> Items from a data source
══════════════════════════════

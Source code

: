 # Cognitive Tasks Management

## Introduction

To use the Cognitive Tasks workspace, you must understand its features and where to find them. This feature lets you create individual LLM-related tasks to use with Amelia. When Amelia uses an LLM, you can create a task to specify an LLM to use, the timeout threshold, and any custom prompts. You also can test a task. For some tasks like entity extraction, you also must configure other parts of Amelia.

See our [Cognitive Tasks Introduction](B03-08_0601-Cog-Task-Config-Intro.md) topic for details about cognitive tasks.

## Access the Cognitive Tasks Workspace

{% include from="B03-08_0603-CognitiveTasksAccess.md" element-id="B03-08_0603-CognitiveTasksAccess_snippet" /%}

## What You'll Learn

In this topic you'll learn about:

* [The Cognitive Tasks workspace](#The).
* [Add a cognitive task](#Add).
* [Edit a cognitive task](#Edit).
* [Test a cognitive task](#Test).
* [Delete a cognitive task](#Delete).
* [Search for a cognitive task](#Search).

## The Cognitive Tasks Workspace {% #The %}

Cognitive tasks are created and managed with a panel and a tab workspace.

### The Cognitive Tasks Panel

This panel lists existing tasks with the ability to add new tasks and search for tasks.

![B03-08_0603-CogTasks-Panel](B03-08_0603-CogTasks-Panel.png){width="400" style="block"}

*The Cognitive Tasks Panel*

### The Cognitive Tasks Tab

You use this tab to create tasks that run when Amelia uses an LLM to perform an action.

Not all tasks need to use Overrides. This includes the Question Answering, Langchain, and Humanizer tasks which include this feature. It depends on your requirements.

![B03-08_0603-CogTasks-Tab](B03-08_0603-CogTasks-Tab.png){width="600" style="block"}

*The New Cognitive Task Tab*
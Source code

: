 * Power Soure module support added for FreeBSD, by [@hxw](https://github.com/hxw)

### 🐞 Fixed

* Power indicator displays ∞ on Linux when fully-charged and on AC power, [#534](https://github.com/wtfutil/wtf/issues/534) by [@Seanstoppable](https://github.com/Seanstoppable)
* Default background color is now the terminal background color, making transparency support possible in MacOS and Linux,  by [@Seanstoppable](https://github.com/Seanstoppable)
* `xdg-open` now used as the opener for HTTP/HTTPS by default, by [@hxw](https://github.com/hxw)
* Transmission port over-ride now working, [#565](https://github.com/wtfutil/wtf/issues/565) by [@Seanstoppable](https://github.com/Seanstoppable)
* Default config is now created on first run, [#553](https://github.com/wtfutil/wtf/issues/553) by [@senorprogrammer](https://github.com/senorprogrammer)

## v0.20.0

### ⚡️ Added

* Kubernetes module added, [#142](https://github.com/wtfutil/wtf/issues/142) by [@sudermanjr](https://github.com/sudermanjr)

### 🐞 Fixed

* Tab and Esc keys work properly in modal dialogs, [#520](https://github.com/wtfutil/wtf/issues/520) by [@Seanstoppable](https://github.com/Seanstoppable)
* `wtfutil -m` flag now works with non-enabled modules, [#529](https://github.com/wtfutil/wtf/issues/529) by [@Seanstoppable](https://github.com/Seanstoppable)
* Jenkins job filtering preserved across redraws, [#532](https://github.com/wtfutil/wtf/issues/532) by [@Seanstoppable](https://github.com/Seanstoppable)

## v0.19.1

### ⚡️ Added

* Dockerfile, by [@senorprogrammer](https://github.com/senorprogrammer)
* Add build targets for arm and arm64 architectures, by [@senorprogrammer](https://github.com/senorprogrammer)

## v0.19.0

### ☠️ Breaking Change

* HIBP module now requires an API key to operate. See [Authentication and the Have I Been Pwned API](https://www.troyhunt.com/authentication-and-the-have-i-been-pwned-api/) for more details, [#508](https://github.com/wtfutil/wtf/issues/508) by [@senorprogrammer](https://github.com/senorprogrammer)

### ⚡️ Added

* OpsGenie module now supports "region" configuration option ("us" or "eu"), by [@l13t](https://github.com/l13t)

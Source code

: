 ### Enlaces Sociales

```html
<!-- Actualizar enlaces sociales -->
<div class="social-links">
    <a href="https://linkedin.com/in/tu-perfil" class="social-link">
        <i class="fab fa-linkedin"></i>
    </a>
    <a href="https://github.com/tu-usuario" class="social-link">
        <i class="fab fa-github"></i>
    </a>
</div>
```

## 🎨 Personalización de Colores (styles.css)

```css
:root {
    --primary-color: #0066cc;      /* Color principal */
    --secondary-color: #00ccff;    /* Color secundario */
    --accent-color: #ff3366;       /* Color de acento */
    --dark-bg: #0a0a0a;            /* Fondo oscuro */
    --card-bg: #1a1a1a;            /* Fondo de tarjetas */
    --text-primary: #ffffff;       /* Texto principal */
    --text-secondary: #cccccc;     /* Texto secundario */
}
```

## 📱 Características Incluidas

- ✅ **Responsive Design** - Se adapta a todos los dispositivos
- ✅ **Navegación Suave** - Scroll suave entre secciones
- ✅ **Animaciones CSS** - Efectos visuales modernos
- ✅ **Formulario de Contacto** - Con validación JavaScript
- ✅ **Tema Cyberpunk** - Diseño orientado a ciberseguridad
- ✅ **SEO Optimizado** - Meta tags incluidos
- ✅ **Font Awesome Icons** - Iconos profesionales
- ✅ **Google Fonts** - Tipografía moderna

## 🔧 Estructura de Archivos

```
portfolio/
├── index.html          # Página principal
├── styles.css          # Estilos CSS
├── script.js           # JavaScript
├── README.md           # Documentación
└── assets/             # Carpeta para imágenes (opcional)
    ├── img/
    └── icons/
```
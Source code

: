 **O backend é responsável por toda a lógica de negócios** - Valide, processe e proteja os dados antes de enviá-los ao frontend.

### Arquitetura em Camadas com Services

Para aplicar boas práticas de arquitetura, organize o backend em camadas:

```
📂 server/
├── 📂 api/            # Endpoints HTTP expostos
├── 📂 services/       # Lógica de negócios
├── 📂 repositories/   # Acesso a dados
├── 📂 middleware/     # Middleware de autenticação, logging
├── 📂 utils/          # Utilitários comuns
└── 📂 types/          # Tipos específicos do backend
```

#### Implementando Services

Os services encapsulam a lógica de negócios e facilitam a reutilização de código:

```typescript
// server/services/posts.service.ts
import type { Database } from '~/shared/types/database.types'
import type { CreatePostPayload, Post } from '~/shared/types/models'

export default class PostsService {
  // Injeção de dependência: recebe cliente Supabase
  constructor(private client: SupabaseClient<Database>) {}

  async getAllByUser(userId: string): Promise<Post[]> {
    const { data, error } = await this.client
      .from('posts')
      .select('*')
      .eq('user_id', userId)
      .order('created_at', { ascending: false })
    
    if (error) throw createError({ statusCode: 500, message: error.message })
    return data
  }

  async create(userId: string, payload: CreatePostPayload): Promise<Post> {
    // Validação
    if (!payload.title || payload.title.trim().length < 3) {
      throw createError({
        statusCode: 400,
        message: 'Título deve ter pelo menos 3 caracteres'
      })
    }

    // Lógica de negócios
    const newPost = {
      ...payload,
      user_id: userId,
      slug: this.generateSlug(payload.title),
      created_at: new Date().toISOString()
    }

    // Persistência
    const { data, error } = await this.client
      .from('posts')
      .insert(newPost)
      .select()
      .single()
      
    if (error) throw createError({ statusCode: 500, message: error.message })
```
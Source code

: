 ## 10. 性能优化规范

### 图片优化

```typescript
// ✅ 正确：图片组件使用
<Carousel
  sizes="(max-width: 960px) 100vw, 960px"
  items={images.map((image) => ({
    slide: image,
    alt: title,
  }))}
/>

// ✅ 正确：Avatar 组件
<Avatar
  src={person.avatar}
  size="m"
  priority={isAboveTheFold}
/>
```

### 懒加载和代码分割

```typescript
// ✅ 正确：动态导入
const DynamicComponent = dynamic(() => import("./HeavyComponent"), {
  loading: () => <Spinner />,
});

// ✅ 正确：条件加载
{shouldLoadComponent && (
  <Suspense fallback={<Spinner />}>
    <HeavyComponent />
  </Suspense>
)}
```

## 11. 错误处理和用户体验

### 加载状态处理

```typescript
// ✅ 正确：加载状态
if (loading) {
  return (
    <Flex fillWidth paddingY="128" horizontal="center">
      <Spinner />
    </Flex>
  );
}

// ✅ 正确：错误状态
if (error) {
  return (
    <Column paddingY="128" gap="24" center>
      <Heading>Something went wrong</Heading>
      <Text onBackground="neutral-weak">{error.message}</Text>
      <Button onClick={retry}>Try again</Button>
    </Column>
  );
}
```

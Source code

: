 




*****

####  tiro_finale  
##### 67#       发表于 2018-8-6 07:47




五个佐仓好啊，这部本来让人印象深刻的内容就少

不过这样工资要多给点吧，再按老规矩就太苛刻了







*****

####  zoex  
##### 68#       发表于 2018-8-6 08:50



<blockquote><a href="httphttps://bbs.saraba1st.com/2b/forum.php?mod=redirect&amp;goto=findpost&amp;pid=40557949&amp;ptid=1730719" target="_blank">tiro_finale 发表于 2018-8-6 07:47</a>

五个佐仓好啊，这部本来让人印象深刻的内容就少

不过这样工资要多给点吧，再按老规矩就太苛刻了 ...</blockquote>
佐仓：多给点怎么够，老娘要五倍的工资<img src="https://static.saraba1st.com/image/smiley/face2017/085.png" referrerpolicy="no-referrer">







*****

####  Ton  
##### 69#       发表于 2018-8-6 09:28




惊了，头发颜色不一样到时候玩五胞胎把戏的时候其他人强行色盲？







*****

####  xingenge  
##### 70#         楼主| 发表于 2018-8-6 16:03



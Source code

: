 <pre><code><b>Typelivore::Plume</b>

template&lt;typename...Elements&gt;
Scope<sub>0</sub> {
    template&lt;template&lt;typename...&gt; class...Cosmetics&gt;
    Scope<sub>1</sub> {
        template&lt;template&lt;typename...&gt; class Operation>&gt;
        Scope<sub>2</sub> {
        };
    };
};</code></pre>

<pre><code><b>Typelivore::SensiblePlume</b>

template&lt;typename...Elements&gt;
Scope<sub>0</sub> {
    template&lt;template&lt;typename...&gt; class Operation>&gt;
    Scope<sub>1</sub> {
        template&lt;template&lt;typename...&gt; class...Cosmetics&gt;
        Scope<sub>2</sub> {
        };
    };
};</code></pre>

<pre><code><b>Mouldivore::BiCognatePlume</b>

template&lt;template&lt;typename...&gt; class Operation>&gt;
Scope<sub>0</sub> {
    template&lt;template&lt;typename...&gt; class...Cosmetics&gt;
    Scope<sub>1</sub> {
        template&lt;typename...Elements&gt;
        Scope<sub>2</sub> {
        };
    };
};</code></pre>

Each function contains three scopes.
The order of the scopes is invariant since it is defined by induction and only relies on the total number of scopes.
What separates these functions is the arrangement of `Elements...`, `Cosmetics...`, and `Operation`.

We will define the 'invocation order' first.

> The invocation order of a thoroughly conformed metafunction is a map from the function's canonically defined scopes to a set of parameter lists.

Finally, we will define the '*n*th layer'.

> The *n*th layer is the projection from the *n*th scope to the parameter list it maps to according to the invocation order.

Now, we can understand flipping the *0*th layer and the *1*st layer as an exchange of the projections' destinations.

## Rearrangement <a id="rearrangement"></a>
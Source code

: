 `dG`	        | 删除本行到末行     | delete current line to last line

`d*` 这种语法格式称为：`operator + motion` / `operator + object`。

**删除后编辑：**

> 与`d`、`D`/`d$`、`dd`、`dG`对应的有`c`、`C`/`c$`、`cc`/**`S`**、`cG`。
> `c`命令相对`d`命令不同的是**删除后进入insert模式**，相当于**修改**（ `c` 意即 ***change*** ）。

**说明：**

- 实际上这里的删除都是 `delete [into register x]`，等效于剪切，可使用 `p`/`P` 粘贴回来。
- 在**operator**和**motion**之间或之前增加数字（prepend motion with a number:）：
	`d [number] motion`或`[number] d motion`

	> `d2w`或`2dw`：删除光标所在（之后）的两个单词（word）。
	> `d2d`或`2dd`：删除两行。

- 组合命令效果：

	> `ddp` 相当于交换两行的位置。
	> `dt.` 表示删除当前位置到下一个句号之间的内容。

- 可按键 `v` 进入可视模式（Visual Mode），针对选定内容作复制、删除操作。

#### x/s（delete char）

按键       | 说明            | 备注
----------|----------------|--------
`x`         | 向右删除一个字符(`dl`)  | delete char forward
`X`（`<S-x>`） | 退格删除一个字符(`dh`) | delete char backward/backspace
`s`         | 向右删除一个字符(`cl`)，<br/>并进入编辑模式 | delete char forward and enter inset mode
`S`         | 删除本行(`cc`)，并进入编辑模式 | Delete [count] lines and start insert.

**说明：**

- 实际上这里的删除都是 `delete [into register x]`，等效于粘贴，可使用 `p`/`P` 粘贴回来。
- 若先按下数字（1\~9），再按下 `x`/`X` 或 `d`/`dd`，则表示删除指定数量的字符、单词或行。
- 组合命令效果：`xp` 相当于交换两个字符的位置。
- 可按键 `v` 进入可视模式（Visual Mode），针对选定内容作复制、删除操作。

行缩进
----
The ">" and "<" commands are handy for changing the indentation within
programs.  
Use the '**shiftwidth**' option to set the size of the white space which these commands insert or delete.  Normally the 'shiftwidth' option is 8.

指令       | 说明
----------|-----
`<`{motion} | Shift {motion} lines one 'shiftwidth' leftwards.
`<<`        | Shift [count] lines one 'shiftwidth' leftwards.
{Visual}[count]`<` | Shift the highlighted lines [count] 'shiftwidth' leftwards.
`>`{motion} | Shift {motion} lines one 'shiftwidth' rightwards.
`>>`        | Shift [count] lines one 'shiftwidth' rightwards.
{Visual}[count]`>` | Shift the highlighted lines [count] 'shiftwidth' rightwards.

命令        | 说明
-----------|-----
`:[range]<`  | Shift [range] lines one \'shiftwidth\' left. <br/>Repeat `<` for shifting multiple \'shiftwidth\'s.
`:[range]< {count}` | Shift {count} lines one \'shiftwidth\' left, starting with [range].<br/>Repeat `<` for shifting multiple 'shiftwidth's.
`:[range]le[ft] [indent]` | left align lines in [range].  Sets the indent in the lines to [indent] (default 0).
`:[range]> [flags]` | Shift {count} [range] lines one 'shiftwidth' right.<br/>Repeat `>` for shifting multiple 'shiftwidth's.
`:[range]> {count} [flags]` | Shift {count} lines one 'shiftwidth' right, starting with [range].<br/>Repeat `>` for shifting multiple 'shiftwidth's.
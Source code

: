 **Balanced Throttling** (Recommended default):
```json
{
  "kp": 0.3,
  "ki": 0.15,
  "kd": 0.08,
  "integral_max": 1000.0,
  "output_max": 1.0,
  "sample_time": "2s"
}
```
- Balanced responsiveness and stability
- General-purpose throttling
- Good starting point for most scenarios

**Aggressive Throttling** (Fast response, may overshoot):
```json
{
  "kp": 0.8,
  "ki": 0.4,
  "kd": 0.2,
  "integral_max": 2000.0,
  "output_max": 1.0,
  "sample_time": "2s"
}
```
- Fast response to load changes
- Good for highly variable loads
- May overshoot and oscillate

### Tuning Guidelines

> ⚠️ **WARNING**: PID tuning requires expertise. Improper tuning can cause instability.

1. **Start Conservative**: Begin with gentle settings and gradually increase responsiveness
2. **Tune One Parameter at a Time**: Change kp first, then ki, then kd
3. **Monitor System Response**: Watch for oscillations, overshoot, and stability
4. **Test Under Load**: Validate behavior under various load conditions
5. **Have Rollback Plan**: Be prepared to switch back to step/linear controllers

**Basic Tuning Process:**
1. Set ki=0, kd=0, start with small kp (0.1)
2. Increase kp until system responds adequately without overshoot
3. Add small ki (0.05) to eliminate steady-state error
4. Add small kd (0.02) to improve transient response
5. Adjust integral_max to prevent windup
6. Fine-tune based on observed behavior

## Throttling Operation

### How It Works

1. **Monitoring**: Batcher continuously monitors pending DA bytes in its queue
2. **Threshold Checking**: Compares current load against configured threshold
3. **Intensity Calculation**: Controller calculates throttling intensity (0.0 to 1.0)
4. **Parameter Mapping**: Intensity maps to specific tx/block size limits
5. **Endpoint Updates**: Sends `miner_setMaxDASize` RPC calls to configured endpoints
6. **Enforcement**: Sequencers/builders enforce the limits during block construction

══════════════════════════════

Repeat word for word the lines above that run from the line containing "In this topic" through the line containing "This panel lists", both ends included, and nothing else.

In this topic you'll learn about:

* [The Cognitive Tasks workspace](#The).
* [Add a cognitive task](#Add).
* [Edit a cognitive task](#Edit).
* [Test a cognitive task](#Test).
* [Delete a cognitive task](#Delete).
* [Search for a cognitive task](#Search).

## The Cognitive Tasks Workspace {% #The %}

Cognitive tasks are created and managed with a panel and a tab workspace.

### The Cognitive Tasks Panel

This panel lists existing tasks with the ability to add new tasks and search for tasks.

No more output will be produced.